Deshalb sind Schlingen rings um dich und ängstigt jählings dich der Schrecken.
11 Of gij ziet de duisternis niet, en des water overvloed bedekt u.
Ist's nicht so, daß du gar nichts siehst, wenn Finsternis und Wasserwolken dich bedecken?
12 Is niet God in de hoogte der hemelen? Zie toch het opperste der sterren aan, dat zij verheven zijn.
Nun, ist nicht Gott so hoch in Himmelshöhen?

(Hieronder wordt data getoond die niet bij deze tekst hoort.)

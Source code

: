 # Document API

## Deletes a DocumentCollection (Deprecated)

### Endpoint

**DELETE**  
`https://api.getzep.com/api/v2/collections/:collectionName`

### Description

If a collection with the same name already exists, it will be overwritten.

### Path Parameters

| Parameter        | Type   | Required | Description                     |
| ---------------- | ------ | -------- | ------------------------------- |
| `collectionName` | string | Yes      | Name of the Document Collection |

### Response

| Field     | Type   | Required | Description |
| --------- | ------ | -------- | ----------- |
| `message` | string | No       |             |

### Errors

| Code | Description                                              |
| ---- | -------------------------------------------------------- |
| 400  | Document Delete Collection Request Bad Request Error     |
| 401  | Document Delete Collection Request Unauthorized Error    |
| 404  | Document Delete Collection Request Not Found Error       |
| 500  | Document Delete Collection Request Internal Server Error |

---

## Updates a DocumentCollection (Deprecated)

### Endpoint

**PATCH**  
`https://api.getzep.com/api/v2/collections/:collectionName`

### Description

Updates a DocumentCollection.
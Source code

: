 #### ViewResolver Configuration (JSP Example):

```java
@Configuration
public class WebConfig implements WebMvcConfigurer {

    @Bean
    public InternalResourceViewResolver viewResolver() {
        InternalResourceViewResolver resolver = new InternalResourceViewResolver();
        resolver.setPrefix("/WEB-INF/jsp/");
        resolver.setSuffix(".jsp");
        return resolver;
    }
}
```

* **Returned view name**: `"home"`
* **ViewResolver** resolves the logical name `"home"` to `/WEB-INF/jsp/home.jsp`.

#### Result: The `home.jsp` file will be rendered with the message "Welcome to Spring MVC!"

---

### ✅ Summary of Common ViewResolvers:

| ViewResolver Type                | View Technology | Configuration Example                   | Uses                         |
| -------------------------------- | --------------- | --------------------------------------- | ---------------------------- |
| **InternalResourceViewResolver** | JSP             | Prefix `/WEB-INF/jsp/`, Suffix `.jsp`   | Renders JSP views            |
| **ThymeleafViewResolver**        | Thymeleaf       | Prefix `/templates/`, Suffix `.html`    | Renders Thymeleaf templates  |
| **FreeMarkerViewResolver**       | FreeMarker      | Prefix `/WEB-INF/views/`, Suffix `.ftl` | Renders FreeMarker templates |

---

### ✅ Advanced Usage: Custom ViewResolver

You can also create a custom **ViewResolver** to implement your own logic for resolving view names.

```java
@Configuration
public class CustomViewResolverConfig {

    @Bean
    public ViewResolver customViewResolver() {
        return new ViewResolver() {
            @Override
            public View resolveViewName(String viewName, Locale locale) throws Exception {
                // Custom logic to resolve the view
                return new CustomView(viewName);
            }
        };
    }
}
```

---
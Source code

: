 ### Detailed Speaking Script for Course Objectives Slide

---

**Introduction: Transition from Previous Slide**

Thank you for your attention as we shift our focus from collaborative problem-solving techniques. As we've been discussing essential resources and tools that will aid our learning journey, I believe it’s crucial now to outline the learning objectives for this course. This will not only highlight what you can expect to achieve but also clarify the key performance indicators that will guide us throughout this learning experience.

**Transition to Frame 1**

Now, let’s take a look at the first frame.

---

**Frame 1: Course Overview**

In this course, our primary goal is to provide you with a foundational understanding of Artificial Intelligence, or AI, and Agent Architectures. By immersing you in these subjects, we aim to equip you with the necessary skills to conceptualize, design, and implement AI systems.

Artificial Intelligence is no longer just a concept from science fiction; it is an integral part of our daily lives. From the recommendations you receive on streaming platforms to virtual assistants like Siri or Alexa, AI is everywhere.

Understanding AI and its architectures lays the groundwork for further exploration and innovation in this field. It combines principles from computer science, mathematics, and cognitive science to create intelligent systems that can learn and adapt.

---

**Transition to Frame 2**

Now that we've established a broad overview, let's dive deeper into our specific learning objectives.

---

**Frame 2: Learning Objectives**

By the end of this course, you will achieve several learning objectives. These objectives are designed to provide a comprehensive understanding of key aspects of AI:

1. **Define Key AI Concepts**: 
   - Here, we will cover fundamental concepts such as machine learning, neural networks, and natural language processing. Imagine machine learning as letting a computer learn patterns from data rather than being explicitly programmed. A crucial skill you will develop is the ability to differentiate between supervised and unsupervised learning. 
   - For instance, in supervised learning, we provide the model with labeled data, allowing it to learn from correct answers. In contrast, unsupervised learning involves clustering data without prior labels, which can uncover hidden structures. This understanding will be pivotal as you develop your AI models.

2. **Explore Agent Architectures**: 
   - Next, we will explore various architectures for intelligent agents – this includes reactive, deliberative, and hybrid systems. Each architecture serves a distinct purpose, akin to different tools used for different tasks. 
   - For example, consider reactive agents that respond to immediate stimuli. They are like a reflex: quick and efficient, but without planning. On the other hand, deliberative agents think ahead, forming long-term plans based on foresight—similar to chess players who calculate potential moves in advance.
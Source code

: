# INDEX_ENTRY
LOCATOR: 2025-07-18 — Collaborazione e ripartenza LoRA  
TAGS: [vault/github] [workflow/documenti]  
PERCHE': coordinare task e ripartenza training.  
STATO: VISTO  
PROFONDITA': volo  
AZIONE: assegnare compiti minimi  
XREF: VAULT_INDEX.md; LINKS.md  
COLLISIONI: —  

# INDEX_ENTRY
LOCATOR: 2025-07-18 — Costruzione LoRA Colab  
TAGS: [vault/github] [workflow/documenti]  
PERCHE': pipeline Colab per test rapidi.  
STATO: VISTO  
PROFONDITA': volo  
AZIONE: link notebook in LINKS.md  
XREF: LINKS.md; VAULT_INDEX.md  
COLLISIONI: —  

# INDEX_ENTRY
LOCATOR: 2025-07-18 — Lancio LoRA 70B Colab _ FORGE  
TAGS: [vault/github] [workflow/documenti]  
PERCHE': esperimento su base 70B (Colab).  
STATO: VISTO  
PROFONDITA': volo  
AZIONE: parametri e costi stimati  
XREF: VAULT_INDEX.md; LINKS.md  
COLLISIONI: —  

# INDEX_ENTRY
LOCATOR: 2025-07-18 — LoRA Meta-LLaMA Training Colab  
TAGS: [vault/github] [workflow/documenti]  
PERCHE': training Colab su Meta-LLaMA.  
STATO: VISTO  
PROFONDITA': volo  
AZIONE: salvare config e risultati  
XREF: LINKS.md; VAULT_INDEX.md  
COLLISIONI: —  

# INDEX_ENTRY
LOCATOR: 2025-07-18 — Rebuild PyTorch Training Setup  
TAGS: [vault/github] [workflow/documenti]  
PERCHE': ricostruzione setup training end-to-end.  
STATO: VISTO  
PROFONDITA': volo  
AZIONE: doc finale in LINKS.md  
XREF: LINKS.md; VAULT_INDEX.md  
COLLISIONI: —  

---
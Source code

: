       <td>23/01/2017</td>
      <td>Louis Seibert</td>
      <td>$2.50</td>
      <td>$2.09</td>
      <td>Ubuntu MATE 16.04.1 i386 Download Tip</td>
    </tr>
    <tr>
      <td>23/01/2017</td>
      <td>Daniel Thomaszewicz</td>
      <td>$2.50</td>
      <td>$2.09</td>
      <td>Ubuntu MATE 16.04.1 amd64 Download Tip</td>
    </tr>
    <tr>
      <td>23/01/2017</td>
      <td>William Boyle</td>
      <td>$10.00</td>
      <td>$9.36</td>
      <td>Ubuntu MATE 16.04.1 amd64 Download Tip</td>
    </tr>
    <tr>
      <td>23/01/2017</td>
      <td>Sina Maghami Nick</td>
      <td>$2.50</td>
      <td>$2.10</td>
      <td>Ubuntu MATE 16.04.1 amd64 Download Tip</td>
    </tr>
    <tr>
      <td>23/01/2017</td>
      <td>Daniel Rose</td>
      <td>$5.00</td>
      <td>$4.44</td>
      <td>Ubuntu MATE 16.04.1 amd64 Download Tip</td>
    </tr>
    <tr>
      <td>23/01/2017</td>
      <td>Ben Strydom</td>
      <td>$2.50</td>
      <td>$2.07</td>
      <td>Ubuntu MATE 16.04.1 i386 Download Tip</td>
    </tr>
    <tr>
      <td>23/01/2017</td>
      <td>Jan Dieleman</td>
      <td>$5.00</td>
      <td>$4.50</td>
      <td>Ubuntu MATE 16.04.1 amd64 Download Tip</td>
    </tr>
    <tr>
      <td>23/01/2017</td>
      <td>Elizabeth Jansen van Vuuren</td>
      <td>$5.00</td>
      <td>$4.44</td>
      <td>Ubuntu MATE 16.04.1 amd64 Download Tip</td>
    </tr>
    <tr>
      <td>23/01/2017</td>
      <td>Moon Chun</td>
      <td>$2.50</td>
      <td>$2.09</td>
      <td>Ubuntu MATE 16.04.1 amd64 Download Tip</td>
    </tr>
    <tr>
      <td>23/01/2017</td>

Schau nur empor, wie hoch der Sterne Haupt!
13 Daarom zegt gij: Wat weet er God van? Zal Hij door de donkerheid oordelen?
Da denkst du wohl: Wie kann denn Gott etwas bemerken? Kann er denn hinterm Wolkendunkel etwas unterscheiden?
14 De wolken zijn Hem een verberging, dat Hij niet ziet; en Hij bewandelt den omgang der hemelen.
Umschleiern ihn doch Wolken, daß er nichts sehen kann, und auch der Himmelskreis ist in Bewegung.'
15 Hebt gij het pad der eeuw waargenomen, dat de ongerechtige lieden betreden hebben?
Willst du denn von der Vorzeit Pfaden den betreten, den jene alten Sünder gingen?
16 Die rimpelachtig gemaakt zijn, als het de tijd niet was; een vloed is over hun grond uitgestort;
Sie, die gepackt zur Unzeit wurden, und deren Sein die Wasserflut verschlang,
17 Die zeiden tot God: Wijk van ons! En wat had de Almachtige hun gedaan?
die einst zu Gott gesprochen: 'Bleib uns fern!' - Was tat doch ihnen der Allmächtige?
18 Hij had immers hun huizen met goed gevuld; daarom is de raad der goddelozen verre van mij.
Er, der mit Segen ihre Häuser füllte. Der Plan mit diesen Frevlern ist mir unbegreiflich. -
19 De rechtvaardigen zagen het, en waren blijde, en de onschuldige bespotte hen;
Die Frommen sehen es noch heut und freuen sich; der Schuldlose verspottet sie!
20 Dewijl onze stand niet verdelgd is, maar het vuur hun overblijfsel verteerd heeft.
'Ist unser Widersacher nicht vernichtet? Und seinen Rest verzehrte noch das Feuer.'
21 Gewen u toch aan Hem, en heb vrede; daardoor zal u het goede overkomen.
Vertrau allein auf ihn, so hast du Frieden! Durch jene wird dir reichlicher Gewinn.
22 Ontvang toch de wet uit Zijn mond, en leg Zijn redenen in uw hart.
Laß dich von seinem Mund belehren! Zu Herzen nimm dir seine Worte!
23 Zo gij u bekeert tot den Almachtige, gij zult gebouwd worden; doe het onrecht verre van uw tenten.
Wenn du gebessert zum Allmächtigen dich kehrst, entfernst aus deinem Zelte unrecht Gut,
24 Dan zult gij het goud op het stof leggen, en het goud van Ofir bij den rotssteen der beken;
Golderz für Staub erachtend und für der Bäche Kiesel Ophirgold,
25 Ja, de Almachtige zal uw overvloedig goud zijn, en uw krachtig zilver zijn;
daß dir so der Allmächtige zum Goldberg wird, zu einem Silberhaufen,
26 Want dan zult gij u over den Almachtige verlustigen, en gij zult tot God uw aangezicht opheffen.
dann kannst du vorm Allmächtigen dich dem verwöhnten Kinde gleich gebärden und kannst dein Angesicht zu Gott erheben.
27 Gij zult tot Hem ernstiglijk bidden, en Hij zal u verhoren; en gij zult uw geloften betalen.
Du bittest ihn, er hört auf dich; was du gelobt, kannst du erfüllen.
28 Als gij een zaak besluit, zo zal zij u bestendig zijn; en op uw wegen zal het licht schijnen.
Was du dir vornimmst, wird dir glücken, und hell vor dir liegt deine Straße.
29 Als men iemand vernederen zal, en gij zeggen zult: Het zij verhoging; dan zal God den nederige van ogen behouden.
Wenn du in Demut Hochmut eingestanden, dann hilft er auch dem Demutsvollen.
30 Ja, Hij zal dien bevrijden, die niet onschuldig is, want hij wordt bevrijd door de zuiverheid uwer handen.
So rettet er den Nichtschuldlosen; doch wird er nur gerettet durch deiner Hände Reinigung."